Search code examples
compilationcompiler-constructioncode-generation

How Does Assembly Code Generation Work?


I've been studying compiler design a lot recently. I've managed to get a strong grasp of the parsing stage, but am having a bit of trouble understanding how code generation works.

From what I've read, there seems to be 3 major steps in the code generation phase:

  • Instruction Selection (Greedy Tiling)
  • Instruction Scheduling
  • Register Allocation

Now, instruction scheduling is a little beyond what I'm trying to do at the moment, and I think with a bit more studying and prototyping, I can probably wrap my mind around the graph coloring algorithm for register allocation.

What stumps me is the first step, instruction selection. From what I've read about it, each instruction in a target machine language is represented by a tile; and the goal is to find the instructions that match the largest parts of the tree (hence the nickname, greedy tiling).

The thing I'm confused about is, how do you select instructions when they don't actually correspond 1:1 with the syntax tree?

Take for example, accumulator-based architectures like the Z80 or MIPs single instruction architecture.
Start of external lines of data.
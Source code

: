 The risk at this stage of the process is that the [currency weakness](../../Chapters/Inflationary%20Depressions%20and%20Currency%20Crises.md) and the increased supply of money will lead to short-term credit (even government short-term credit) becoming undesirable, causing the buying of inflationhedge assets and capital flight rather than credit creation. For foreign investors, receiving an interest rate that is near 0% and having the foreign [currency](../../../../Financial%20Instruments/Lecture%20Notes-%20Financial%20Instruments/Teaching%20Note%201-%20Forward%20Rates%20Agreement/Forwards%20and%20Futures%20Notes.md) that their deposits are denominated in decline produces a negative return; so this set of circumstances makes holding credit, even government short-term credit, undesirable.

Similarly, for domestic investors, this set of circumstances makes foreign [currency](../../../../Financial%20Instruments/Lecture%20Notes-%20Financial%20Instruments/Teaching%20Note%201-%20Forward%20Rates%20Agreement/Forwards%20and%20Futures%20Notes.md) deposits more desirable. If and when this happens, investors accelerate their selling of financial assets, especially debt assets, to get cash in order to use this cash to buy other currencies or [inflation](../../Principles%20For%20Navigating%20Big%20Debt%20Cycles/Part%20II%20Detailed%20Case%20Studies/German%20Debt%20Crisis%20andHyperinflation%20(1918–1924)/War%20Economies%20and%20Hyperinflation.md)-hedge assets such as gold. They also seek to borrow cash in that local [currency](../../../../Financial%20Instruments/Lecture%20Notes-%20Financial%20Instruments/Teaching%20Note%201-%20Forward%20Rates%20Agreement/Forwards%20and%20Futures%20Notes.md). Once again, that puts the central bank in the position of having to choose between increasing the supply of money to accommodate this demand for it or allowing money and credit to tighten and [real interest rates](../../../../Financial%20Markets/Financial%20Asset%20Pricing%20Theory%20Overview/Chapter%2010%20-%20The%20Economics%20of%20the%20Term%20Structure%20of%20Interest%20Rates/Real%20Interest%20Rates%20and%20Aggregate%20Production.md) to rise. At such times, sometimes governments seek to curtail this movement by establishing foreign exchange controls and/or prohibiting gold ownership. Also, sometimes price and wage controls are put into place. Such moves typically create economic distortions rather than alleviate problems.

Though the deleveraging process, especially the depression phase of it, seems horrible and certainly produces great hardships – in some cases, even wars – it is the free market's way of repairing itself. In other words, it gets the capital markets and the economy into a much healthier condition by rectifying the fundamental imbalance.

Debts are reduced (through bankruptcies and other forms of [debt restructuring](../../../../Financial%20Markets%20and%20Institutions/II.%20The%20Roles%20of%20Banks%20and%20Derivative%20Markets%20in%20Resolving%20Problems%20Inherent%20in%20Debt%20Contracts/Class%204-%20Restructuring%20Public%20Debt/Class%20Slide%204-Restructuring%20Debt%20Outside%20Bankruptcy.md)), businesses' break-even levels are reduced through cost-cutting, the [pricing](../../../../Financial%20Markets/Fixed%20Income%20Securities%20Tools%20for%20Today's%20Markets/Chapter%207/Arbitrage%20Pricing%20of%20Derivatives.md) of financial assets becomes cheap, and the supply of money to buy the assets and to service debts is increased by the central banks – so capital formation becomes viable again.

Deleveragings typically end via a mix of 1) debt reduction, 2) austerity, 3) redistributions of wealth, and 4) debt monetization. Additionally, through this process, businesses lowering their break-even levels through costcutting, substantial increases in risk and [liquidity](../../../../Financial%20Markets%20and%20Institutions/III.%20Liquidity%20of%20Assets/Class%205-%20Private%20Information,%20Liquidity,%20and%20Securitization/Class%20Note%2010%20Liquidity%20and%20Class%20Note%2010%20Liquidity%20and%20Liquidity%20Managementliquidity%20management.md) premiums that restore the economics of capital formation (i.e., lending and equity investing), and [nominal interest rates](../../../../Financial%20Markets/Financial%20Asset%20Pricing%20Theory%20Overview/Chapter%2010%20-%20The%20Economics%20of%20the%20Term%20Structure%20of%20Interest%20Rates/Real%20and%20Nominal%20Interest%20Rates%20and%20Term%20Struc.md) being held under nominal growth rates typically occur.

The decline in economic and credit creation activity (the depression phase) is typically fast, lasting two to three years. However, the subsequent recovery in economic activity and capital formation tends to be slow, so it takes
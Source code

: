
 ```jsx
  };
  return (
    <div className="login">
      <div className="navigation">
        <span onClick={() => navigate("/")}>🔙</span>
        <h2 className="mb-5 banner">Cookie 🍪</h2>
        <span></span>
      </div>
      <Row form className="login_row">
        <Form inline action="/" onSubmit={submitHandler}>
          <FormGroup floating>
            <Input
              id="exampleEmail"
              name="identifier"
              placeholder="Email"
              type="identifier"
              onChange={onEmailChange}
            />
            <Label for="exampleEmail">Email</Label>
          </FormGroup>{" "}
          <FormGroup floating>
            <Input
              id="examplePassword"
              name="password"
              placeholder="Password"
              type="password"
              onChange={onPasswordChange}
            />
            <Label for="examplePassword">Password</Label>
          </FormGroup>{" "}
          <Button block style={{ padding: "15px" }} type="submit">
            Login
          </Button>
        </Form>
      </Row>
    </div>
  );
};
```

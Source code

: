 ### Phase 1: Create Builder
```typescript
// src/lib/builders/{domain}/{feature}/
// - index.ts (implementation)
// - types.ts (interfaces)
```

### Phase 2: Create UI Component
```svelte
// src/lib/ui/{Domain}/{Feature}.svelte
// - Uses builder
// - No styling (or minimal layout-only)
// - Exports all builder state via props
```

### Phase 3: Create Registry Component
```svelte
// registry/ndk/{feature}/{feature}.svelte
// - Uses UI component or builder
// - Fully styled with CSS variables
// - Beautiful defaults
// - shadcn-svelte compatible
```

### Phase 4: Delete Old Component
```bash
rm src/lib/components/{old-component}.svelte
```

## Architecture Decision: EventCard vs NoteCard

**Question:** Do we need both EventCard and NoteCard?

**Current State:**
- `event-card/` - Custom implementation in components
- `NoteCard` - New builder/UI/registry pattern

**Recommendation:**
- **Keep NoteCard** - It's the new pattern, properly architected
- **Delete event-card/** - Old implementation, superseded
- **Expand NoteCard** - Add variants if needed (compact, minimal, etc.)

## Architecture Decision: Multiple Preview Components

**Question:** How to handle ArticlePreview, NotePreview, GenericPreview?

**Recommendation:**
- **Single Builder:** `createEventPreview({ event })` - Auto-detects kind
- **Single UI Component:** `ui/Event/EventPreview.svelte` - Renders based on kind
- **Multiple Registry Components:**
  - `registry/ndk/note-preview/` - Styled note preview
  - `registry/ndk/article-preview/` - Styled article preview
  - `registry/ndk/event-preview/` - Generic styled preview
Performing even 16-bit integer arithmetic on a Z80 may require the use of the accumulator or shadow registers.

There are also some instructions that can only be used on certain registers despite them being general purpose.

Would I be right in assuming the following?

a) A tile may consist of a sequence of instructions that match a syntax tree pattern, rather than just a 1:1 match.

b) The code generator generates code for a stack-based architecture (or an architecture with infinite temporary registers) first and expands and substitutes instructions as necessary somehow during the register allocation phase.


Solution

  • a) A tile can emit arbitrary number of instructions. For example, if you have instruction like %x <- %y + %z, but the target machine has only two-address instructions, then a matching tile might emit the assembly sequence (destination is first operand)

    mov %x, %y
    add %x, %z
    

    b) what kind of register (or const, or mem reference) is allowed as an operand to an instruction is determined by the instruction itself, hence the instruction selection phase has to work on representation with symbolic register names (pseudo registers). Register allocation phase may indeed emit addition instructions, e.g. spill/load code when a register of a required class is not available for allocation.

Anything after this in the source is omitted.